Speaking at the virtual launch of the awards last week, Mkapa’s widow Anna Mkapa said it was an honour to see the competition enter its second edition, adding that it gave her great pride to be associated with an African name that would transcend the hands of time because of the integrity and passion exhibited by her late husband.
“The Benjamin Mkapa African Wildlife Photography Awards are a true embodiment of what the late Mzee would have loved to see in every African country.
“I would, therefore, like to wish all the potential entrants the best of luck as they put their talents to good use,” she said.

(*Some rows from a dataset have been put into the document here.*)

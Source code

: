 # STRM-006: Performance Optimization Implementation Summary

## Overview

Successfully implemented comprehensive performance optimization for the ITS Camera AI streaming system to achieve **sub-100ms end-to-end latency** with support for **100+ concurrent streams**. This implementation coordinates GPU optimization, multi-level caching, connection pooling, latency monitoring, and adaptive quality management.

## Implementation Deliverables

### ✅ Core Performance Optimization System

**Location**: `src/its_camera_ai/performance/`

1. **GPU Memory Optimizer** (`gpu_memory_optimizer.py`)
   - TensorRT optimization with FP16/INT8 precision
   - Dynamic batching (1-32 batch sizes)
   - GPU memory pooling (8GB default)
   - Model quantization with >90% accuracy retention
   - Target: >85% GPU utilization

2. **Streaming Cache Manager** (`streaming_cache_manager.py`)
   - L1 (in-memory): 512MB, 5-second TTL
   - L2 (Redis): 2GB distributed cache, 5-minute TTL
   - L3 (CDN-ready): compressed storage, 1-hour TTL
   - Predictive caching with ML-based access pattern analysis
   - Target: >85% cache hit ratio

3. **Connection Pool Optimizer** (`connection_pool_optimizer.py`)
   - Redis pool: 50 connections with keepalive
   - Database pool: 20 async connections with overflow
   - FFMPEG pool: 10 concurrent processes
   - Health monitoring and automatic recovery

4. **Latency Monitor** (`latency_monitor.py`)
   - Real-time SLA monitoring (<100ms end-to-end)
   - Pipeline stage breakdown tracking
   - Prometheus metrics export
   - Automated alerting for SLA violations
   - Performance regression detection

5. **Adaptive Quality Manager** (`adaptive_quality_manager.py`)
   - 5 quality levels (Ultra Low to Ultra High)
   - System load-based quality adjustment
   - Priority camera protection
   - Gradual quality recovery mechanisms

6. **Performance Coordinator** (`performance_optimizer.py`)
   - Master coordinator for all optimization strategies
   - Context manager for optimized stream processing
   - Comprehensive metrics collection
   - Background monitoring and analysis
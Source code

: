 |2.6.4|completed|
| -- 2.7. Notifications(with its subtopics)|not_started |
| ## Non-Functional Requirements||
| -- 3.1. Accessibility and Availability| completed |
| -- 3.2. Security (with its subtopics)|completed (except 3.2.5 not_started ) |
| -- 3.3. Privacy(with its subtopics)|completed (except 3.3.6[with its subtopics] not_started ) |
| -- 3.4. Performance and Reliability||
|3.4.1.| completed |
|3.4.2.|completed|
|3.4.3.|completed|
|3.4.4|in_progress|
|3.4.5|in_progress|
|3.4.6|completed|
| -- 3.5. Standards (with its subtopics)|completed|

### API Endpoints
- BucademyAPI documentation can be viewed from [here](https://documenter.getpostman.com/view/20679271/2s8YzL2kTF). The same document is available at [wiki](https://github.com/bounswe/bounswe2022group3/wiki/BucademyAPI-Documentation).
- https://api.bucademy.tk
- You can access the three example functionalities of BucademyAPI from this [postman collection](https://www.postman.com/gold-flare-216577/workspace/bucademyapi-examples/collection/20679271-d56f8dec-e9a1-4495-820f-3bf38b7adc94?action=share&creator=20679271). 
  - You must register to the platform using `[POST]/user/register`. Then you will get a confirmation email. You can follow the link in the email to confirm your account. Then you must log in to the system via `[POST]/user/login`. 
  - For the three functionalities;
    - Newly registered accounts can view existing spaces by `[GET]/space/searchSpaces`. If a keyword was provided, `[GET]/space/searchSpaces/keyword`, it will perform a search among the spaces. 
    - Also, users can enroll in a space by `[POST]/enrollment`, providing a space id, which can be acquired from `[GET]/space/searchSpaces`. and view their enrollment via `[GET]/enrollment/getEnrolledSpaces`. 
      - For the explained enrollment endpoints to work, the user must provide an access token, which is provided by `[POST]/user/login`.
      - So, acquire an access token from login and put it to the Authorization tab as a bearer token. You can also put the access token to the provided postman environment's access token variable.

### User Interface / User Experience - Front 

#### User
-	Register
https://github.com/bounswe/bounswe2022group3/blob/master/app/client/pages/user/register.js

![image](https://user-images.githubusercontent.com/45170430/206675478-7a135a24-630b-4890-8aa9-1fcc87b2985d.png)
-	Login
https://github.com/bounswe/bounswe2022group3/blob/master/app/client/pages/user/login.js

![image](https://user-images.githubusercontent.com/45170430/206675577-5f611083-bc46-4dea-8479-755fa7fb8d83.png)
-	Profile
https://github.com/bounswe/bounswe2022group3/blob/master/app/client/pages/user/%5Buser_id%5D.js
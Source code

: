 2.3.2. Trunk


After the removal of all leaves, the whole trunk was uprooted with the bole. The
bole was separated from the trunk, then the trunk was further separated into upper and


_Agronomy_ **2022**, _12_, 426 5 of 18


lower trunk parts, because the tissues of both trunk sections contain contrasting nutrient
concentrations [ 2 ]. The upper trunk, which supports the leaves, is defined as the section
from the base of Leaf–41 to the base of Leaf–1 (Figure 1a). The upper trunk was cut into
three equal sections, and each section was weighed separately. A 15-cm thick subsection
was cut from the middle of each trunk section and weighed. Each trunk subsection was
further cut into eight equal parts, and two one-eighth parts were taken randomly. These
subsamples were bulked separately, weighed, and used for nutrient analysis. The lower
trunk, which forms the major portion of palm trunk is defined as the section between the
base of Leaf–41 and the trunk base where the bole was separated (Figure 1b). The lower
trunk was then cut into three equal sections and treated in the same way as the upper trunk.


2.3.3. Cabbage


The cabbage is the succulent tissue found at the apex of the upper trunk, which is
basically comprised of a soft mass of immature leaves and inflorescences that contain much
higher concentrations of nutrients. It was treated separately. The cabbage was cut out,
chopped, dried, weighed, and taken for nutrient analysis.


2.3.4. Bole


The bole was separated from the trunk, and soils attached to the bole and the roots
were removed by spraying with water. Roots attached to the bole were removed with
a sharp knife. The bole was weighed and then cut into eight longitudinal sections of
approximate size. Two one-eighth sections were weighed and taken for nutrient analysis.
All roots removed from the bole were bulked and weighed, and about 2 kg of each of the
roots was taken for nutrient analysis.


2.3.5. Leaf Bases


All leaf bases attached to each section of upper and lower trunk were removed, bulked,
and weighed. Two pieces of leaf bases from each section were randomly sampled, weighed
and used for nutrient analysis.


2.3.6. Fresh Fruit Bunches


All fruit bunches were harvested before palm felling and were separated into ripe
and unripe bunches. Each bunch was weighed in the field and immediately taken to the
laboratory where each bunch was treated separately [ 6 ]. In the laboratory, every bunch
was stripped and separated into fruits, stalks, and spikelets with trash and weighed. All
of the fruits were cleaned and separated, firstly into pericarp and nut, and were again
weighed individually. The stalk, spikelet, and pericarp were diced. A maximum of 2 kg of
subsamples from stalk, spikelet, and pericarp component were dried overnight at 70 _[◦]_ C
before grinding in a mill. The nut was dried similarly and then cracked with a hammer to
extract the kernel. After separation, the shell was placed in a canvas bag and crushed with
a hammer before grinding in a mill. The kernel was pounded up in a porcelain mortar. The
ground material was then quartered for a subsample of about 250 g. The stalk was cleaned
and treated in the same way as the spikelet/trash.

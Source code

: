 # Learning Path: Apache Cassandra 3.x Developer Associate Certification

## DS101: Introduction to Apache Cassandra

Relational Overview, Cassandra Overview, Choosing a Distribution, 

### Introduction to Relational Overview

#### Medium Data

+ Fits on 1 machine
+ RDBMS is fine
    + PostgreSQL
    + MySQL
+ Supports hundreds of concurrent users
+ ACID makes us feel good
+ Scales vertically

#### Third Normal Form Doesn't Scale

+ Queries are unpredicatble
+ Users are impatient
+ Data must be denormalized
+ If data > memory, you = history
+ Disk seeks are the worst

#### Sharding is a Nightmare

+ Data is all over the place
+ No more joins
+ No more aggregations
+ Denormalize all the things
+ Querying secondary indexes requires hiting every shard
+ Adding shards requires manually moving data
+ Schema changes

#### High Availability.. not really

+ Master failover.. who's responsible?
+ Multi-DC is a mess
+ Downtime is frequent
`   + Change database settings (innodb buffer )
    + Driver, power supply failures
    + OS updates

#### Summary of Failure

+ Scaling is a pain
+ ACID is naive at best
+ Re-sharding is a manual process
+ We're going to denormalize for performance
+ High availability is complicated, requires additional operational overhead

“Bringing Africa to the World, and the World to Africa” defines this global competition, geared towards developing new, multi-media platforms that engage and involve Africans and those travelling to Africa in a blended narrative of conservation and visual storytelling.”
AWF senior vice-president and programme co-founder Craig Sholley said: “In alignment with our 60th anniversary celebration at AWF, we are proud to open the 2022 Benjamin Mkapa Awards competition on World Wildlife Day as it represents such vital storytelling and conservation-driven initiatives throughout the continent.”
“In line with AWF’s mission to ensure wildlife and wild lands thrive in modern Africa and Nature’s Best’s initiative to display the beauty, diversity, and importance of wild Africa, our collaborative goals are to attract photographers at all levels of expertise, while encouraging young talent to become advocates for generational behaviour change towards wildlife conservation.”
The competition is meant to enhance the visibility of African wildlife through the categories namely African Conservation Heroes, Coexistence and Conflict, African Wildlife at Risk, Fragile Wilderness, African Wildlife Behaviour, African Wildlife Portraits, Africa’s Backyard Wildlife, Art in Nature, Creative Digital, Mobile, Africa in Motion/Video, and Youth Photographers of the Year.
The Mkapa photographer of the year will pocket a grand prize of US$5 000, a stone elephant sculpture, and an interview with Nature’s Best Photography magazine.
Category winners will each receive US$1 000, a stone elephant sculpture, and be featured, along with selected highly-honoured photographs in the Special Edition and all winning images and videos will be displayed at the Nairobi National Museum in Kenya and other venues across Africa and the United States of America.